La sombra de las lenguas

Maximiliana Pérez lleva casi setenta años sin hablar el potón, su lengua materna. Al cumplir apenas los siete, sus padres la entregaron a una familia ladina que, a diferencia de ellos, sí podía alimentarla. No hablaba una sola palabra en español. La entonces pequeña debió aprender el idioma a la vez que aprendía los oficios de la casa, maneras de ayudar a cuidar a niños aún menores que ella y nuevas formas de comportarse.

Unos años más tarde, la familia que la recibió se mudó a la capital y se la llevó consigo. Cuando Maximiliana tuvo edad y valor para visitar sola su antiguo cantón en el nororiente del país, de su lengua ya sólo le quedaba el recuerdo de la sensación al hablarla y unas pocas palabras infantiles. Cuando en el país se llevó a cabo el primer estudio sobre su idioma, ya no había hablantes. Los últimos habían sido registrados a finales de los años setenta.

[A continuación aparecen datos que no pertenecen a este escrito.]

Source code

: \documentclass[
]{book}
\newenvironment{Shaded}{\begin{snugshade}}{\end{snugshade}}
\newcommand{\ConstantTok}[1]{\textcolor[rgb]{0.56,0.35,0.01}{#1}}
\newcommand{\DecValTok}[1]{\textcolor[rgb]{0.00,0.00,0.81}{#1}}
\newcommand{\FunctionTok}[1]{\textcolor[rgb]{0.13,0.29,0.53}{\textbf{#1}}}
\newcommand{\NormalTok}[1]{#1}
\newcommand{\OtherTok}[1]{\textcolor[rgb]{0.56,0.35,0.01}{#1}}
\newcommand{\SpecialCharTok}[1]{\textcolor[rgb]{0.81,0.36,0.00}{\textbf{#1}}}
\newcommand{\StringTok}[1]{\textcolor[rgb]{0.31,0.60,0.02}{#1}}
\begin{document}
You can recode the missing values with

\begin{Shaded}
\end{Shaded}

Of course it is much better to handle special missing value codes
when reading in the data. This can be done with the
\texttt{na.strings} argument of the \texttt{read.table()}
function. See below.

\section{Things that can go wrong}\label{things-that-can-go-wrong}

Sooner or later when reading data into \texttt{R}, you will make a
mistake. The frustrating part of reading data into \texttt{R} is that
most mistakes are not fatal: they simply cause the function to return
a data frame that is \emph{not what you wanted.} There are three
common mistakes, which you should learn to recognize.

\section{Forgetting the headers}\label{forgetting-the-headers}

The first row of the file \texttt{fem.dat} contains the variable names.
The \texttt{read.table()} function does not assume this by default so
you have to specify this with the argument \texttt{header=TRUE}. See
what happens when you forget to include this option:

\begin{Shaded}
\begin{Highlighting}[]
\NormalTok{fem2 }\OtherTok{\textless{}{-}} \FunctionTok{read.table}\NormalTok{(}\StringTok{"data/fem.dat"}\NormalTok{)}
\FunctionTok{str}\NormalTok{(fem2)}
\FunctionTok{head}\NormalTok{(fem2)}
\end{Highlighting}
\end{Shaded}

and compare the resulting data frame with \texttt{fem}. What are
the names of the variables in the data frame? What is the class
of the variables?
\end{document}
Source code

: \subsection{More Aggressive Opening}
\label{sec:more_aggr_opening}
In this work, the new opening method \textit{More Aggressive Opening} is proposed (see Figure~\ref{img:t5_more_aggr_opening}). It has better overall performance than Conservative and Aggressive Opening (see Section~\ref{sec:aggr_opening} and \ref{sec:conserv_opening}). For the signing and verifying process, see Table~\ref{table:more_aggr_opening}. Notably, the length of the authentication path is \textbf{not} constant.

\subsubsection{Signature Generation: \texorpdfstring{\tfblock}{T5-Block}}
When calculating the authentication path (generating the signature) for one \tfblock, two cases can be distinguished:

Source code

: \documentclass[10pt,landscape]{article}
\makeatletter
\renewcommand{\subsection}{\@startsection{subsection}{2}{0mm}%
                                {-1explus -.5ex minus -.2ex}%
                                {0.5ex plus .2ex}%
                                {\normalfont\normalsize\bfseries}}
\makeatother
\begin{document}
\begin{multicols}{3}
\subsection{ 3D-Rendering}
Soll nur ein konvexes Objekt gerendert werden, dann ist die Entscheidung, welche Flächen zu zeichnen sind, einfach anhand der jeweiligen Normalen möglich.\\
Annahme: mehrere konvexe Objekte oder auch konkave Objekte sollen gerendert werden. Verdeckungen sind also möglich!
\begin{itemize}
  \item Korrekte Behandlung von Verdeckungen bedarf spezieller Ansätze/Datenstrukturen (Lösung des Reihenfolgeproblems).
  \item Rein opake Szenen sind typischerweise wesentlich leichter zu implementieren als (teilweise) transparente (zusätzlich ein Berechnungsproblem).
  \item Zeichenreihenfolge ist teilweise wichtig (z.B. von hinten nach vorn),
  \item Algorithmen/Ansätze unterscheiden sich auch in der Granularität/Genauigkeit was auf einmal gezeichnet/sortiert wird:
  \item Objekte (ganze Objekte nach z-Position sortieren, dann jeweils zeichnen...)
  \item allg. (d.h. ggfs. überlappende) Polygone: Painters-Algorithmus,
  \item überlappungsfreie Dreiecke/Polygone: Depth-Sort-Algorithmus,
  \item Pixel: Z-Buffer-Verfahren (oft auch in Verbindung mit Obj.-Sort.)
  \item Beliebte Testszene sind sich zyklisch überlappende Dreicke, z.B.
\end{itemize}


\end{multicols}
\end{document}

Con el kakawira o cacaopera -otro idioma de la región- sucedió algo similar: una lengua que había estado allí desde hacía siglos desapareció en menos tiempo de lo que un ser humano tarda en nacer y morir. Con esa lengua se perdieron también las historias de esa región y su manera de entender la vida. Los pocos nombres de lugares que han quedado como testimonio de que alguna vez existió son pronunciados vez tras vez en las aulas junto a algunos lamentos por no haber sido rescatada o, en su defecto, estudiada y registrada cuando aún se estaba a tiempo.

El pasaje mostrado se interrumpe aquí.